The GEC cell was introduced by NIST in order to provide a standardized platform for experimental and modeling studies of discharges in different laboratories. The plasma is sustained via inductive heating. The Reference Cell operates as an inductively-coupled plasma in this model.
This model investigates the electrical characteristics of the GEC reference cell for argon chemistry.
Wave heated discharges may be very simple, where a plane wave is guided into a reactor using a waveguide, or very complicated as in the case with ECR (electron cyclotron resonance) reactors. In this example, a wave is launched into reactor and an Argon plasma is created. The wave is partially absorbed and reflected by the plasma which sustains the plasma.
The NIST Gaseous Electronics Conference has provided a platform for studying Capacitively Coupled Plasma (CCP) reactors, which is what this application is based upon.
The operating principle of a capacitively coupled plasma is different when compared to the inductive case. In a CCP reactor, the plasma is sustained by applying a sinusoidal electrostatic potential across a small gap filled with a low pressure gas (typically 1 Torr and in this case, the gas is Argon). The mechanism of power deposition into a CCP reactor is highly nonlinear and the system needs sufficient RF cycles in order to reach a periodic steady-state solution.

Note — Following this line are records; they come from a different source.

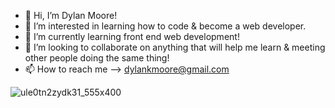 - 👋 Hi, I’m Dylan Moore!
- 👀 I’m interested in learning how to code & become a web developer.
- 🌱 I’m currently learning front end web development!
- 💞️ I’m looking to collaborate on anything that will help me learn & meeting other people doing the same thing!
- 📫 How to reach me --> dylankmoore@gmail.com

 ![ule0tn2zydk31_555x400](https://github.com/dylankmoore/LAB-pet-adoption/assets/134669892/d0c42269-6399-4b46-9f34-42780246241a)

 <!---
dylankmoore/dylankmoore is a ✨ special ✨ repository because its `README.md` (this file) appears on your GitHub profile.
You can click the Preview link to take a look at your changes.
--->
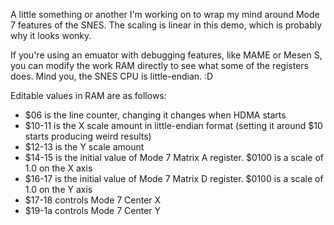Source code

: A little something or another I'm working on to wrap my mind around Mode 7 features of the SNES. The scaling is linear in this demo, which is probably why it looks wonky.

If you're using an emuator with debugging features, like MAME or Mesen S, you can modify the work RAM directly to see what some of the registers does. Mind you, the SNES CPU is little-endian. :D

Editable values in RAM are as follows:
 - $06 is the line counter, changing it changes when HDMA starts
 - $10-11 is the X scale amount in little-endian format (setting it around $10 starts producing weird results)
 - $12-13 is the Y scale amount
 - $14-15 is the initial value of Mode 7 Matrix A register. $0100 is a scale of 1.0 on the X axis
 - $16-17 is the initial value of Mode 7 Matrix D register. $0100 is a scale of 1.0 on the Y axis
 - $17-18 controls Mode 7 Center X
 - $19-1a controls Mode 7 Center Y
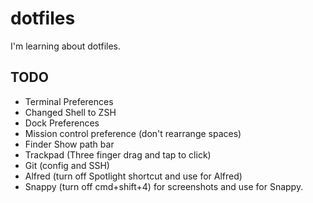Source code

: # dotfiles

I'm learning about dotfiles.

## TODO

- Terminal Preferences
- Changed Shell to ZSH
- Dock Preferences
- Mission control preference (don't rearrange spaces)
- Finder Show path bar
- Trackpad (Three finger drag and tap to click)
- Git (config and SSH)
- Alfred (turn off Spotlight shortcut and use for Alfred)
- Snappy (turn off cmd+shift+4) for screenshots and use for Snappy.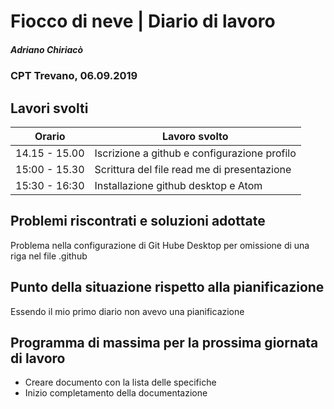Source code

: 

# Fiocco di neve | Diario di lavoro
##### Adriano Chiriacò
### CPT Trevano, 06.09.2019

## Lavori svolti


|Orario        |Lavoro svolto                 |
|--------------|------------------------------|
|14.15 - 15.00 |Iscrizione a github e configurazione profilo          |
|15:00 - 15.30 |Scrittura del file read me di presentazione
|15:30 - 16:30 |Installazione github desktop e Atom     |


##  Problemi riscontrati e soluzioni adottate
Problema nella configurazione di Git Hube Desktop per omissione di una riga nel file .github

##  Punto della situazione rispetto alla pianificazione
Essendo il mio primo diario non avevo una pianificazione

## Programma di massima per la prossima giornata di lavoro
- Creare documento con la lista delle specifiche
- Inizio completamento della documentazione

This application allows the user to provide inputs to configure the properties of both the plasma and the dielectric along with general operation inputs such as the physical dimensions of the cell, the number of RF cycles and driving frequency and voltage.
Plots show time/period averaged data and instantaneous data over the last RF cycle, along with excited species evolution. Animations of the time-averaged data are also available. Furher, the CCP Simulator returns period-averaged deposited power and the peak current.
The underlying physics of a capacitively coupled plasma is rather complicated, even for rather simple geometric configurations and plasma chemistries. This model benchmarks the Capacitively Coupled Plasma physics interface against many different codes.
Surface chemistry is often the most important and most overlooked aspect of reacting flow modeling. Surface rate expressions can be hard to find or not even exist at all. Often it is preferable to use sticking coefficients to describe surface reactions because they can be estimated intuitively.
The tutorial model simulates outgassing from a wafer during a chemical vapor deposition (CVD) process. Careful attention is paid to the overall mass balance in the system and the difference between the mass averaged velocity and diffusion velocity is explored.
One of the most useful quantites of interest after solving a self-consistent plasma model is the ion energy distribution function (IEDF). The magnitude and shape of the IEDF depends on many of the discharge parameters; pressure, plasma potential, sheath width etc. At very low pressures the plasma sheath is said to be collisionless, meaning that the ion energy is not retarded by collisions with the background gas. At higher pressures the ions collide with the background gas molecules in the sheath and their energy at the moment of impact with a surface is reduced. This model requires the Particle Tracing Module.